You can learn more about spot rates and forward rates and how we can we use the rates to value bonds in this blog post

### Bond Valuation Using Binomial Interest Tree

The bond valuation method that applies binomial interest rate trees assumes that interest rates are volatile. As a result, in a given period the discount rate can take different values. The further the period we consider, the more different values of the interest rate we have at our disposal.

We use interest rate trees to value bonds with embedded options. This is because in this method we can take into account the fact that the bond may be sold by the bondholder or bought back by the issuer before the maturity date. As we already know, exercising the call or put option changes the cash flows of the bond, and this change can be taken into consideration in this method of bond valuation. In the case of the first two methods, we can’t take changes in the bond’s cash flows easily into account. Binomial interest rate trees are suitable for valuing not only the bond itself but also the embedded option.

The valuation by means of interest rate trees is not tested in the Level 1 CFA exam.

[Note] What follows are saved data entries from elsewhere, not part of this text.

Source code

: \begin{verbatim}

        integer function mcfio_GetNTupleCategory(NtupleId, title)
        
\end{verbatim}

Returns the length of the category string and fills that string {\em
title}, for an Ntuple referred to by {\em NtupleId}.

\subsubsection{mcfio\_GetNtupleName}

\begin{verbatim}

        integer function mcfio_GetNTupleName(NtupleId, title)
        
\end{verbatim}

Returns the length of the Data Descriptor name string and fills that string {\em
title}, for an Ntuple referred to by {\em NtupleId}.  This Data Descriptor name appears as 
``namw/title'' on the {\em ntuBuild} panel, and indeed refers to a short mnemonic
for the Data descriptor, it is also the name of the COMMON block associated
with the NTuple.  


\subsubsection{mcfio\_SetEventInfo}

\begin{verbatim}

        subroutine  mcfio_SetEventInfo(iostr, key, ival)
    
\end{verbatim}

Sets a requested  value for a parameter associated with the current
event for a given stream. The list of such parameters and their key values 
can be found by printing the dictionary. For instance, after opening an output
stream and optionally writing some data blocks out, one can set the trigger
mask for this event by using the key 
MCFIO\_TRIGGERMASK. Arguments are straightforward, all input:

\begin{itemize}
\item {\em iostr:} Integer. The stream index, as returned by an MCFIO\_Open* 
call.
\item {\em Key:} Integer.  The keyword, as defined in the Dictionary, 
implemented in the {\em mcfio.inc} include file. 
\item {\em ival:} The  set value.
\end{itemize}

### Bond Valuation Using Matrix Pricing

The fourth method of valuing bonds, namely matrix pricing, is a variation of the first method. In the first method, we assumed that the discount rate is known. Under the matrix pricing method, it is assumed that we do not know the discount rate at the beginning. We use matrix pricing to determine it. To compute the discount rate, we use the linear interpolation and yields to maturity of similar bonds, where similar means – for example – with similar risk but different maturity dates. We will use matrix pricing either when the bond valued is illiquid or when we intend to value the bond that is to be issued in the near future.

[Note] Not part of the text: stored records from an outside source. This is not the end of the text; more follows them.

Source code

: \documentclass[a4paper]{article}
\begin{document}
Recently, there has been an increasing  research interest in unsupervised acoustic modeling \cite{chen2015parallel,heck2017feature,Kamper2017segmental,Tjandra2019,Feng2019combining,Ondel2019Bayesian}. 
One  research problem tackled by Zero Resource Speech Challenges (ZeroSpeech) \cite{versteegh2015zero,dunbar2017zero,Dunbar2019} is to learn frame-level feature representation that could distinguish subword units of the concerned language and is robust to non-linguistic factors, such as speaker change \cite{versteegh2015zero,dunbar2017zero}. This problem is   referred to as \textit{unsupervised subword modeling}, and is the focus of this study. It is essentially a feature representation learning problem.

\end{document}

We discuss matrix pricing in a separate blog post here

## Level 1 CFA Exam Takeaways for Bond Valuation

- There are different methods and techniques used in the bond valuation process. We can value a bond using: a market discount rate, spot rates and forward rates, binomial interest rate trees, or matrix pricing.
- The ‘market discount rate’ method is the simplest one. It assumes using only
__one__discount rate. - In the case of bond valuation based on spot rates, each of the bond’s cash flows will be discounted by a different spot rate applicable to the given cash flow.
- Similarly, we use a whole set of forward rates (instead of one discount rate) to discount bond cash flows when we want to use forward rates to value bonds.
- The bond valuation method that applies binomial interest rate trees assumes that interest rates are volatile.
- We use binomial interest rate trees to value bonds with embedded options mainly.
- Matrix pricing is an estimation process we use when we don’t know the market discount rate for a particular bond.
- Generally, we use matrix pricing in two cases: either when we want to value a bond that is illiquid or when we want to find the required yield spread for a bond that is to be issued in the near future.